渋谷駅前交差点(通称スクランブル交差点)を100分の1スケールで再現したコマ撮りアニメーション「1/100 SHIBUYA Crossing」が現在、ユーチューブで公開されている。
「テラダモケイ」の映像レーベル「テラダモケイピクチャーズ」の第1弾作品となる同映像。テラダモケイは、福永紙工(立川市)と建築家でデザイナーの寺田尚樹さんが2011年に立ち上げたブランド。プレカットされたパーツを切り離すだけで簡単に組み立てることができる100分の1スケールの建築模型用添景セットなどを展開している。
ブランド立ち上げ当初から、同ブランドの人型キャラクター「原器くん」の映画を作りたいという思いがあったことから、ブランド設立4周年を期に同レーベルを発足。動きに注目が集まるよう「人が歩いているだけの映像にしたかった」ことや、渋谷の観光名所として知られているため「国内外問わず興味をもってもらえる」ことなどから、同交差点をテーマにした。
映像本編の長さは18秒で、1秒10カット計180カットで構成。原器くん約1000体が一斉に横断歩道を渡る様子を収めた。撮影に使った舞台は1メートル角。現地での取材や航空写真などを基に、交差点も実物の100分の1スケールで作ったという。交差点や原器くん約3000体の準備に約1カ月。撮影は模型を動かすスタッフとして1日延べ7~9人が参加し、1日約12時間を8日間かけて行った。制作総指揮は寺田さんが務め、監督にはグラフィックデザイナー岡崎智弘さんを起用した。
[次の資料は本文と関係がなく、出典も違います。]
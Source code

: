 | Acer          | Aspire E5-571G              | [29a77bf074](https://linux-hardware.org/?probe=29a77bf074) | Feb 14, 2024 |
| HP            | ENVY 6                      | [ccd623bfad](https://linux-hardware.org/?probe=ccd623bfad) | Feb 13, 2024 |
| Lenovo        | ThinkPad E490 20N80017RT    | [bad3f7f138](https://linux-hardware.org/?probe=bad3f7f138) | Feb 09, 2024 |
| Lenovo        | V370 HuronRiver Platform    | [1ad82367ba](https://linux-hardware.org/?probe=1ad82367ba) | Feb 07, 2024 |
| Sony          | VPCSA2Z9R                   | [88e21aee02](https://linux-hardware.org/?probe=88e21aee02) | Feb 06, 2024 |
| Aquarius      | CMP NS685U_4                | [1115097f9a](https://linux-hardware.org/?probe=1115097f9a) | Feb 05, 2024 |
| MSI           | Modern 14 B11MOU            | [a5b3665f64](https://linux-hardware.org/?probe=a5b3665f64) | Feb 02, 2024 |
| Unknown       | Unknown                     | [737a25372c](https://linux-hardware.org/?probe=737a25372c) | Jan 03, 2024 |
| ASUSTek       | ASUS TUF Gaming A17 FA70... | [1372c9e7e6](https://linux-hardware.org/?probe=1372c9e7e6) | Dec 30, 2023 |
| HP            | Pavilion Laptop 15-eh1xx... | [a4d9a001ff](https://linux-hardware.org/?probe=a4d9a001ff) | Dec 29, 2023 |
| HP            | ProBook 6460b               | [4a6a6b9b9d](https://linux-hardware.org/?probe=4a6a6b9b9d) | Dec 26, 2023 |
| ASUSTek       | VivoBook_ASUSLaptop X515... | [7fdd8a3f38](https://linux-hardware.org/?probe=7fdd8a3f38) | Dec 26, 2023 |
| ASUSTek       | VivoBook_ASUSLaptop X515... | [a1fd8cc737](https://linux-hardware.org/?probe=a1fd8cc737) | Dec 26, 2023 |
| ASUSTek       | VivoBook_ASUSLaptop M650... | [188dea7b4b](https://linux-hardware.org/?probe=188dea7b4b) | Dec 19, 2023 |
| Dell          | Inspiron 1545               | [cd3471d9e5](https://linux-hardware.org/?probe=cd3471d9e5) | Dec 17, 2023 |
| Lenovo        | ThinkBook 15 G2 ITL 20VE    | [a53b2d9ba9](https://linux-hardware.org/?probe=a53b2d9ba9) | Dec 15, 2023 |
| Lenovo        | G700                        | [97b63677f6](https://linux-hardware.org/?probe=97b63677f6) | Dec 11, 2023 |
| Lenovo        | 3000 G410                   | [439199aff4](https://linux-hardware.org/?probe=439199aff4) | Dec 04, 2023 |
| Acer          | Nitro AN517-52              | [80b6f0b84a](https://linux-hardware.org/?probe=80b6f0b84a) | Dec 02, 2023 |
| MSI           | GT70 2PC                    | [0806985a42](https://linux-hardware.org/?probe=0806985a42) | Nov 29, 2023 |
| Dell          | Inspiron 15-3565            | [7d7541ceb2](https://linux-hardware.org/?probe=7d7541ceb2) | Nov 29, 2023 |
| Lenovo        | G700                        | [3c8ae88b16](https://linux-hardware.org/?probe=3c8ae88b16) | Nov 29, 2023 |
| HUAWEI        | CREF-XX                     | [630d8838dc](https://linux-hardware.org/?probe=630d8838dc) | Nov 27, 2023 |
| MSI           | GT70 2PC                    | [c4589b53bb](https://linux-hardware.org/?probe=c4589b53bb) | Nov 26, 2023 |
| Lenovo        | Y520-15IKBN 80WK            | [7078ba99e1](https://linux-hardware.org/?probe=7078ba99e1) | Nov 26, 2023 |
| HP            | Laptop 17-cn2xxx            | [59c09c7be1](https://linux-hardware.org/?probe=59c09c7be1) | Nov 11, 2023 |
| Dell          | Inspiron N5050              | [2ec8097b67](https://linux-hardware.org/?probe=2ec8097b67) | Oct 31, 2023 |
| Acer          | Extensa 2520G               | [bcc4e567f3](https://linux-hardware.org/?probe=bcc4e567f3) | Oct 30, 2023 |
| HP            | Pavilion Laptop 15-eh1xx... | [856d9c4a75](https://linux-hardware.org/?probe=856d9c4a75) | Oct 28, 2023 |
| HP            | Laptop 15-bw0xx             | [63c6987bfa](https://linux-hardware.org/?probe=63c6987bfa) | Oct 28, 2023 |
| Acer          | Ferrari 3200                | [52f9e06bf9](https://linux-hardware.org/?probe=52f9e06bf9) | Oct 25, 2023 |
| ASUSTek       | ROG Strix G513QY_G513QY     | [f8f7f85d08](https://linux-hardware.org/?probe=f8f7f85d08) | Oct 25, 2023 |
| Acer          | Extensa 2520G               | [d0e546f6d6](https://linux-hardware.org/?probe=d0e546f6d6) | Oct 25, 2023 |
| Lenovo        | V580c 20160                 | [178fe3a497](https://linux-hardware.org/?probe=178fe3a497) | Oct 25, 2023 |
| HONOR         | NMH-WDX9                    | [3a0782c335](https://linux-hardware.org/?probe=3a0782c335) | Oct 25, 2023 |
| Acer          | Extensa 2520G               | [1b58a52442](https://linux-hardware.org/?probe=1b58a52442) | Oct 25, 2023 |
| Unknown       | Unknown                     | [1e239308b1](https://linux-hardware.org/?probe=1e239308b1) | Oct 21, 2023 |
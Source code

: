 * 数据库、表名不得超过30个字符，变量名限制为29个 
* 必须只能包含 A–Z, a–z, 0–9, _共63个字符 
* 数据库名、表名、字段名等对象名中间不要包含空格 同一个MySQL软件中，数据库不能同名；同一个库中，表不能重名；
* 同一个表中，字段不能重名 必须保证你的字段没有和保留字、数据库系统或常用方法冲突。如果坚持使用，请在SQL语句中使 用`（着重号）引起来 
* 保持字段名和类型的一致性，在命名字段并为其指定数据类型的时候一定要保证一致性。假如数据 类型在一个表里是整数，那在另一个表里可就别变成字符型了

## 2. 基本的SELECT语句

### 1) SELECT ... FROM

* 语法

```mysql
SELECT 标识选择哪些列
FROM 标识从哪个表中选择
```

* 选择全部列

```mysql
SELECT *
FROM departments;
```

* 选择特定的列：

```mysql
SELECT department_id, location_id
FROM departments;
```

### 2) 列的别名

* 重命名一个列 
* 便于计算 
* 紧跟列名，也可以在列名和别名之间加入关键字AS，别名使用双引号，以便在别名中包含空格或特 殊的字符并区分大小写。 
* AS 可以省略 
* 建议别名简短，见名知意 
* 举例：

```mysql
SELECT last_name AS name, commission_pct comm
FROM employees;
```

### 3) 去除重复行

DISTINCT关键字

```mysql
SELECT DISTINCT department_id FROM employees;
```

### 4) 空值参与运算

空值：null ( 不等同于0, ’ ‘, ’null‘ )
原器くん以外にも、100分の1スケールの建築模型用添景セットの東京編などの原付バイクや自動車、駅伝編の白バイ、田植え編などの軽トラックも使い、同映像のために作ったバスやタクシーなど未発売の模型も用意した。原器くんは、1.7ミリの通常のタイプだけでなく、太った体形や女性、子ども、老人などさまざまなスタイルを使い、歩く速度を変え走っている人も登場させた。
それにより単純に前進させるだけでなく、歩く速度に合わせて歩調を調整して置き換える作業などが発生し「より一層の時間と労力が必要になった」(同ブランド広報の足立睦さん)。撮影時スタッフはそれぞれ両手にピンセットを持って作業したが、1カット分のパーツを動かすのに「20~30分かかった」と振り返る。撮影現場の様子はエンドロールで見ることができる。映像には「横断歩道を渡って、定位置に戻るハチ公がいるので探してみてほしい」とも。
今後については「世界のさまざまな場所を100分の1で再現してシリーズ化したり、映像とリンクした商品を発売したりできたら」と話す。